A few pictures from the San Juan River Trip


----------



## karstopo (Jun 29, 2009)

Nice photos, fish and report. Looks like fun.


----------



## Worm Drowner (Sep 9, 2010)

Nice report! Hope to make it up that way someday.


----------



## Fishsurfer (Dec 14, 2014)

Thanks for the report and the pics. My brother actually lives in Durango and fly fishes there. I was about like you 15 years ago having only saltwater fly fished and when I did get a chance I really didn't know where to start so I called my brother and he told me what to use and where I could learn about trout fishing. We are going to fish the Animas this summer maybe we will see you there.


----------



## Bruce J (Jun 27, 2004)

The San Juan is a special place. It's great for beginners (with the right instruction) because there are so many nice fish that you can afford to make a lot of mistakes and still catch fish.
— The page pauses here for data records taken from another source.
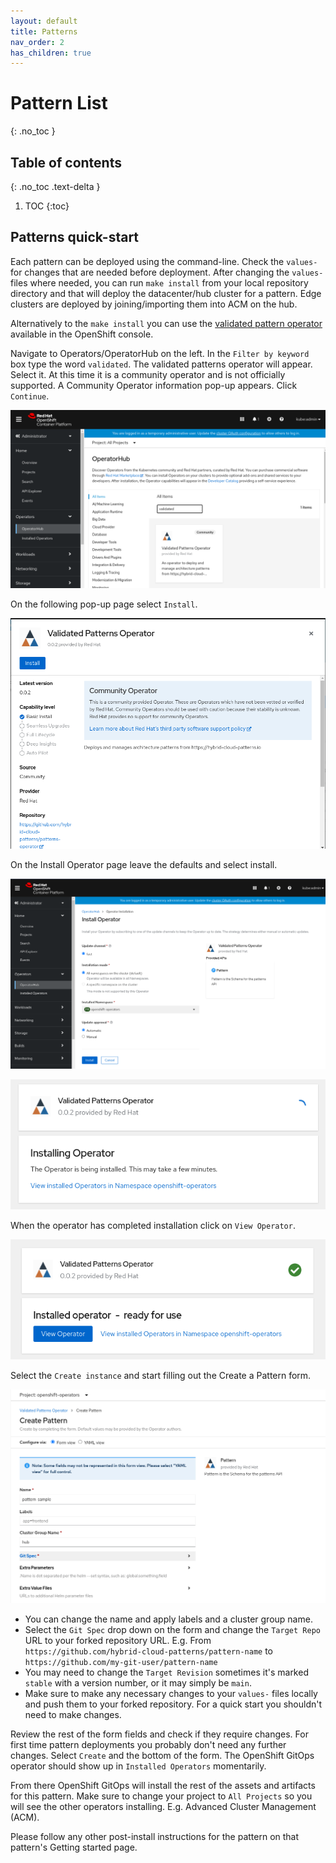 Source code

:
 ```yaml
---
layout: default
title: Patterns
nav_order: 2
has_children: true
---
```


# Pattern List

{: .no_toc }

## Table of contents

{: .no_toc .text-delta }

1. TOC
{:toc}

## Patterns quick-start

Each pattern can be deployed using the command-line. Check the `values-` for changes that are needed before deployment. After changing the `values-` files where needed, you can run `make install` from your local repository directory and that will deploy the datacenter/hub cluster for a pattern. Edge clusters are deployed by joining/importing them into ACM on the hub.

Alternatively to the `make install` you can use the [validated pattern operator](https://operatorhub.io/operator/patterns-operator) available in the OpenShift console.

Navigate to Operators/OperatorHub on the left. In the `Filter by keyword` box type the word `validated`. The validated patterns operator will appear. Select it. At this time it is a community operator and is not officially supported. A Community Operator information pop-up appears. Click `Continue`.

[![VP Operator](/images/operator/select-vp-operator.png)](/images/operator/select-vp-operator.png)

On the following pop-up page select `Install`.

[![Install Operator](/images/operator/install-operator.png)](/images/operator/install-operator.png)

On the Install Operator page leave the defaults and select install.

[![Install Operator form](/images/operator/install-operator-form.png)](/images/operator/install-operator-form.png)

[![Installing Operator](/images/operator/installing-operator.png)](/images/operator/installing-operator.png)

When the operator has completed installation click on `View Operator`.

[![Operator Installed](/images/operator/operator-installed.png)](/images/operator/operator-installed.png)

Select the `Create instance` and start filling out the Create a Pattern form.

[![Operator YAML](/images/operator/create-a-pattern.png)](/images/operator/create-a-pattern.png)

* You can change the name and apply labels and a cluster group name.
* Select the `Git Spec` drop down on the form and change the `Target Repo` URL to your forked repository URL. E.g. From `https://github.com/hybrid-cloud-patterns/pattern-name` to `https://github.com/my-git-user/pattern-name`
* You may need to change the `Target Revision` sometimes it's marked `stable` with a version number, or it may simply be `main`.
* Make sure to make any necessary changes to your `values-` files locally and push them to your forked repository. For a quick start you shouldn't need to make changes.

Review the rest of the form fields and check if they require changes. For first time pattern deployments you probably don't need any further changes. Select `Create` and the bottom of the form. The OpenShift GitOps operator should show up in `Installed Operators` momentarily.

From there OpenShift GitOps will install the rest of the assets and artifacts for this pattern. Make sure to change your project to `All Projects` so you will see the other operators installing. E.g. Advanced Cluster Management (ACM).

Please follow any other post-install instructions for the pattern on that pattern's Getting started page.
But it's also fun once you gain more experience, particularly on those days when you can sight cast to big rising trout with a size 24 fly.

Congrats to you and your wife for a great day on the water.


----------



## lil ole red (Jun 25, 2007)

*Thanks*

Thank you all for the kind words.


----------



## Ish (Oct 30, 2008)

yaw we're gonna need to see more pictures of the talent (sans waders) and fewer pictures of you. 

actually, no more pictures of you.


----------